Um momento como este que vivemos hoje se reveste sempre de particular
intensidade. O Santo Natal já está perto e a grande família da Cúria Romana
sente-se impelida a reunir-se para trocar entre si venturosos votos que encerram
o desejo de viver, com alegria e verdadeiro fruto espiritual, a festa de Deus
que encarnou e pôs a sua tenda no meio de nós (cf. Jo 1, 14).
Esta ocasião permite-me não só apresentar-vos os meus votos pessoais,
mas também exprimir a cada um de vós o agradecimento, meu e da Igreja, pelo
vosso generoso serviço; peço-vos que o façais chegar também a todos os
colaboradores que formam a nossa grande família. Um obrigado particular ao
Cardeal Decano Ângelo Sodano, que se fez intérprete dos sentimentos dos
presentes e de quantos trabalham nos diversos Departamentos da Cúria, do
Governo, incluindo aqueles que realizam o seu ministério nas Representações
Pontifícias espalhadas por todo o mundo. Todos nós estamos empenhados em fazer
com que o pregão que os Anjos proclamaram na noite de Belém – «Glória a Deus nas
alturas e paz na terra aos homens do seu agrado» (Lc 2, 14) – ressoe
por toda a terra levando alegria e esperança.

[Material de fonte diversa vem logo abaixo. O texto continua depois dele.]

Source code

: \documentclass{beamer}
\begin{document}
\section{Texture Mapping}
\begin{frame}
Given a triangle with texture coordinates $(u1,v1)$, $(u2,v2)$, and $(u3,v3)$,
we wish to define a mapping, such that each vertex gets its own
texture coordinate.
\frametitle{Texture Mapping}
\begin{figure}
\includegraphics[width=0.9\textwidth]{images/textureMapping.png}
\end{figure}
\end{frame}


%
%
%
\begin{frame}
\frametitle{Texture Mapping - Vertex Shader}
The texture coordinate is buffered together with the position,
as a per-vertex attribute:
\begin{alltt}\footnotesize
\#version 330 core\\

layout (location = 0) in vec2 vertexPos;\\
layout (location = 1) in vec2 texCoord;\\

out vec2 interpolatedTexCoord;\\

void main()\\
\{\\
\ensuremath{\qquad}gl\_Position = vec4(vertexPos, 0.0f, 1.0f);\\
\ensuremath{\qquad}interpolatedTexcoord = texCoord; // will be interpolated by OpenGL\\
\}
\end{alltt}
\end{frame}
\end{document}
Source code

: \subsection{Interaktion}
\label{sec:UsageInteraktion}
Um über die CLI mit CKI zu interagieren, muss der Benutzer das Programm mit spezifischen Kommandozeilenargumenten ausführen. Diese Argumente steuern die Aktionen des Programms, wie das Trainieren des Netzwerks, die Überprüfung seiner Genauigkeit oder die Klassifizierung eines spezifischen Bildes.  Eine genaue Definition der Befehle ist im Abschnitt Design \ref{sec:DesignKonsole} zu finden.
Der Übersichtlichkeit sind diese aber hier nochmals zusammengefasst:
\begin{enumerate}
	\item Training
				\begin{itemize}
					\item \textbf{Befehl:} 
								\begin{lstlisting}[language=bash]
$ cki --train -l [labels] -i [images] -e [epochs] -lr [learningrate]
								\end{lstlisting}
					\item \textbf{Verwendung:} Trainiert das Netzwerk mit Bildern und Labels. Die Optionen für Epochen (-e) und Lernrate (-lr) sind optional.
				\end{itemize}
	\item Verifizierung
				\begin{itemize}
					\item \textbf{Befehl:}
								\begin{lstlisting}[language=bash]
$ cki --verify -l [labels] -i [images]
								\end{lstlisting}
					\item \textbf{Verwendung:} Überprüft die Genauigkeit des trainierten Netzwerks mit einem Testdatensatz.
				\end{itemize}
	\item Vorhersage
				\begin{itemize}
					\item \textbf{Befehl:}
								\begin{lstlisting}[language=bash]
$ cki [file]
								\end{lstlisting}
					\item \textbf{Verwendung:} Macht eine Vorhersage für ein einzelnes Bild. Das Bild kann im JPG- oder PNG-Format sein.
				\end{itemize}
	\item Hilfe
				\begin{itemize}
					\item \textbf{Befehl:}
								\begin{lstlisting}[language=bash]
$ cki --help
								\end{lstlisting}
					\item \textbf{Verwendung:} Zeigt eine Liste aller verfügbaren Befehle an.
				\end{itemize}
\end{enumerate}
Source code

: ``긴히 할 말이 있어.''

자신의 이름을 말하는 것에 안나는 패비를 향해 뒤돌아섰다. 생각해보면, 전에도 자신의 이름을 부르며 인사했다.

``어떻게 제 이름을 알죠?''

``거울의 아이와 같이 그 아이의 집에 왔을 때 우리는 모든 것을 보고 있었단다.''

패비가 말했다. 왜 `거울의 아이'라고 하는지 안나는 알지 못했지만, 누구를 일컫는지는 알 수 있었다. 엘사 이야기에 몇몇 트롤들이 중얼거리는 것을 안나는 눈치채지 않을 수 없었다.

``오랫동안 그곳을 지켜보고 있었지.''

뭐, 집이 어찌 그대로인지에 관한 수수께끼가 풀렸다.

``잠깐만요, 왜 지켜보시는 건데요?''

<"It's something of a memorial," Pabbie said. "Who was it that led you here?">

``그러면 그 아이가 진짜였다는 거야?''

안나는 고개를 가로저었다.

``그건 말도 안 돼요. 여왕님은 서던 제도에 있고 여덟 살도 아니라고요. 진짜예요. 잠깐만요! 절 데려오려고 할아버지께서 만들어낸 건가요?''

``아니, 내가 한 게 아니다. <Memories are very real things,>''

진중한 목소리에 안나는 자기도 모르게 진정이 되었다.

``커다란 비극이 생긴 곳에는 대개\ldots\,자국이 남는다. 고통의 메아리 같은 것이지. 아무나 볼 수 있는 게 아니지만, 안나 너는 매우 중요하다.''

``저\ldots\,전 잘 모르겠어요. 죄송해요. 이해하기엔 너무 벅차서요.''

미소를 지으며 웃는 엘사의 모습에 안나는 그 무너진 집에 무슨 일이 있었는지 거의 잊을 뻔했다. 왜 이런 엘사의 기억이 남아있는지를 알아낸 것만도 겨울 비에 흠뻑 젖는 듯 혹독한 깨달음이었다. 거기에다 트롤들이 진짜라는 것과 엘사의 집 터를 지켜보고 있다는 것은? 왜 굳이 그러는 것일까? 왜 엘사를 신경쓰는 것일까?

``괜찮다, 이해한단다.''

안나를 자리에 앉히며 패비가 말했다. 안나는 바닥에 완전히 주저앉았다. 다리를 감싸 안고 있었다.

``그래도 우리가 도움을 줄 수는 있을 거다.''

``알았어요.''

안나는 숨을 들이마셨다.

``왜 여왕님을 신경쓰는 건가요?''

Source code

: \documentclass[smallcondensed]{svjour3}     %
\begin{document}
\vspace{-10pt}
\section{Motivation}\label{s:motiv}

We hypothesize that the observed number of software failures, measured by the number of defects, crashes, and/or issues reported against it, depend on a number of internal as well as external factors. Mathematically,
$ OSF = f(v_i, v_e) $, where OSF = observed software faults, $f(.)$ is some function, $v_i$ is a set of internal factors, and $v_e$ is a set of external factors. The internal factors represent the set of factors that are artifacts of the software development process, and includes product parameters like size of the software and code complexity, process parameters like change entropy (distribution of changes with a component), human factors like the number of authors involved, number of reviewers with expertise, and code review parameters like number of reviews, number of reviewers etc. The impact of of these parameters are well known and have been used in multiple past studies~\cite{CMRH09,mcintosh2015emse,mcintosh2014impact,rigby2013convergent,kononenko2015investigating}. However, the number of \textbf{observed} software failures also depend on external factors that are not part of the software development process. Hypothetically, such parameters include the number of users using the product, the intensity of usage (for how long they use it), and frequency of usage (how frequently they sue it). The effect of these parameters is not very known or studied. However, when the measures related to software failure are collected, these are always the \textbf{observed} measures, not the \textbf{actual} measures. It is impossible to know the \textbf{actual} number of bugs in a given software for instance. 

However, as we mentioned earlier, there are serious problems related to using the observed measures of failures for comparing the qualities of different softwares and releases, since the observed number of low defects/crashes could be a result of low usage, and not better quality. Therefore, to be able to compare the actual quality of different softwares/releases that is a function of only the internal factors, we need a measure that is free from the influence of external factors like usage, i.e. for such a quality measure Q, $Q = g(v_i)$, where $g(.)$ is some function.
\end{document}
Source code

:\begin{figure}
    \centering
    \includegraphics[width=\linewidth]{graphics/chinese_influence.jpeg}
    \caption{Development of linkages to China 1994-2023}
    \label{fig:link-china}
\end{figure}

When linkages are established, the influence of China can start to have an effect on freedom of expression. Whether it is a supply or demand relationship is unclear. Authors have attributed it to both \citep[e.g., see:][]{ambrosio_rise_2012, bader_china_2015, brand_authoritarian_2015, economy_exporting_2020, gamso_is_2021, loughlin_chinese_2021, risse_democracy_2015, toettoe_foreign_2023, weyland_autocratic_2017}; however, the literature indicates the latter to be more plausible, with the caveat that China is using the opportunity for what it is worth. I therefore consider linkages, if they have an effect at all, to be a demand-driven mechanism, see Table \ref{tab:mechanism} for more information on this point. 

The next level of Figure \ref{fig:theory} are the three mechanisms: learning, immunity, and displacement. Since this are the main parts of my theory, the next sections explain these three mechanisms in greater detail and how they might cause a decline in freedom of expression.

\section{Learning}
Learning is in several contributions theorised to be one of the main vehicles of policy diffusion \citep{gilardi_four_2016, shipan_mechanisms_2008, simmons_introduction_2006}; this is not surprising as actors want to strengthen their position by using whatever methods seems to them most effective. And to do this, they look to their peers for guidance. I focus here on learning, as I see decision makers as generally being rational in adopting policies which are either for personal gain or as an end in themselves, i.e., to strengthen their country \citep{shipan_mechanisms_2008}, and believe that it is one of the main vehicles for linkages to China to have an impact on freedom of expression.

No fim deste ano, a Europa encontra-se no meio duma crise econômica e
financeira que, em última análise, se fundamenta na crise ética que ameaça o
Velho Continente. Embora certos valores como a solidariedade, o serviço
aos outros, a responsabilidade pelos pobres e atribulados sejam em grande parte
compartilhados, todavia falta muitas vezes a força capaz de motivar e induzir o
indivíduo e os grandes grupos sociais a abraçarem renúncias e
sacrifícios.
O conhecimento e a vontade caminham,
necessariamente, lado a lado. A vontade de preservar o lucro pessoal
obscurece o conhecimento e este, enfraquecido, é incapaz de revigorar a
vontade. Por isso, desta crise surgem interrogações fundamentais: Onde
está a luz que possa iluminar o nosso conhecimento não apenas com ideias gerais,
mas também com imperativos concretos? Onde está a força que sublime a nossa
vontade? São questões às quais o nosso anúncio do Evangelho, a nova
evangelização, deve dar resposta, para que a mensagem se torne acontecimento, o
anúncio se torne vida.
Com efeito, a grande temática tanto deste ano como dos anos futuros
gira à volta disto: Como anunciar hoje o Evangelho? Como pode a fé,
enquanto força viva e vital, tornar-se realidade hoje?
Os
acontecimentos eclesiais deste ano que está a terminar referiam-se todos, em
última análise, a este tema. Entre eles contam-se as minhas viagens à Croácia, a Espanha para a Jornada Mundial da Juventude, à minha
pátria da Alemanha e, por fim, à África – ao Benim – para a entrega da Exortação pós-sinodal sobre justiça, paz e
reconciliação; documento este, que se deve traduzir em realidade
concreta nas diversas Igrejas particulares. Não posso esquecer também as viagens a Veneza, a São Marino, a Ancona para o Congresso Eucarístico e à Calábria. E tivemos, enfim, a significativa jornada de Assis, com o encontro entre as religiões e
entre as pessoas em busca de verdade e de paz; jornada concebida como um novo
impulso na peregrinação para a verdade e a paz. A instituição do Pontifício Conselho para a Promoção da Nova
Evangelização constitui, simultaneamente, um prenúncio do Sínodo
sobre o mesmo tema que terá lugar no próximo ano.
E entra também neste
contexto o Ano da Fé, na comemoração da abertura do Concílio há cinquenta anos. Cada um
destes acontecimentos revestiu-se de acentuações próprias. Na Alemanha, país
onde teve origem a Reforma, naturalmente teve uma importância particular a
questão ecumênica com todas as suas fadigas e esperanças. Indivisivelmente
associada com ela, levanta-se sempre de novo, no centro da disputa, a questão:
O que é uma reforma da Igreja? Como se realiza? Quais são os seus
caminhos e os seus objetivos? É com preocupação que fiéis crentes, e
não só, notam como as pessoas que frequentam regularmente a Igreja se
vão tornando sempre mais idosas e o seu número diminui continuamente; notam como
se verifica uma estagnação nas vocações ao sacerdócio; como crescem o cepticismo
e a descrença. Então que devemos fazer? Existem discussões sem fim a
propósito do que se deve fazer para haver uma inversão de tendência. Há, sem
dúvida, tantas coisas que é preciso fazer; mas o fazer, por si só, não resolve o
problema. O cerne da crise da Igreja na Europa, como disse em Friburgo, é a crise da fé.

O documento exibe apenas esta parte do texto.